I wrote this back in 2012, and a lot has changed since then.
Dear Dad,
You left us before I had a chance to be your friend and not just your child. Our time together was too short so I never got the chance to say thank you. Because I will admit now that I was a difficult teenager with all the typical drama, sarcasm, and tension only a teenage daughter can create. (I'm so glad I only had to raise boys.)
You were a 50s dad, quietly working, providing food and clothing for the family but never saying much. And I was a teenager who was not interesting in listening the few times that you spoke. Or so I thought. But over the years, your voice, your memories, your singing, comes to life in my head, so I must have been listening.
Remember when I used to roll my eyes and ignore you when you sang to your Newfoundland records? Well guess what, I somehow know all the lyrics to the old timer songs and listen to them all the time.
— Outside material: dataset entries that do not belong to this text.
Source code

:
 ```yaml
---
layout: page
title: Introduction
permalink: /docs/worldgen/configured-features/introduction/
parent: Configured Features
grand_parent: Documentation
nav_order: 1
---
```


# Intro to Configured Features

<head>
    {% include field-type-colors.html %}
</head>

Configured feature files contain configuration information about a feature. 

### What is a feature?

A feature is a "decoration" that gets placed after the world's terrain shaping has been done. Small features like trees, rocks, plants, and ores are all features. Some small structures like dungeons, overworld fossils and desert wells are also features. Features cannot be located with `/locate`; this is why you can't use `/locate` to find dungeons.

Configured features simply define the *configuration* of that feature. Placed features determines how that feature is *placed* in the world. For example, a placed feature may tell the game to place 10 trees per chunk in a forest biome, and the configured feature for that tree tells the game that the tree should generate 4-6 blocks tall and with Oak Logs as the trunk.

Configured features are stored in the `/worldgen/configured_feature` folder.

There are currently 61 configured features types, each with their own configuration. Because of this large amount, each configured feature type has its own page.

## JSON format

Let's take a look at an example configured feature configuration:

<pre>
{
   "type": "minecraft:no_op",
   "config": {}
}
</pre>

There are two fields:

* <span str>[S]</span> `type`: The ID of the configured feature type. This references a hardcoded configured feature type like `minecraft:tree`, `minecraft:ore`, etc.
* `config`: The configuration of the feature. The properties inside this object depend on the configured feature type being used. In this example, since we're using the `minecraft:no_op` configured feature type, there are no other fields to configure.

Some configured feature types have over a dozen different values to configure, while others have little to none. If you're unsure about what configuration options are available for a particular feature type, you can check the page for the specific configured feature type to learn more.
Last time I back in Newfoundland I was in an antique store and found that Dick Nolan album with your favourite song, Fiddler's Green, on it. I crying right there on the spot and babbled to the store clerk that my dad used to sing that song when he was homesick. I lovingly packed it in my suitcase when I left.
I will admit that I'm my mother's daughter; I have her temperament, her personality, and her manners which must have aggravated you as it's well documented that you two did not see eye to eye. However, you did give me two things I'm very proud of.
Because of you, I know my heritage. I may not have been born there but I'm a proud Newfoundlander. In your quiet way you showed me the resilience of my people and their heritage. I can't help tapping my feet when I hear a good jig.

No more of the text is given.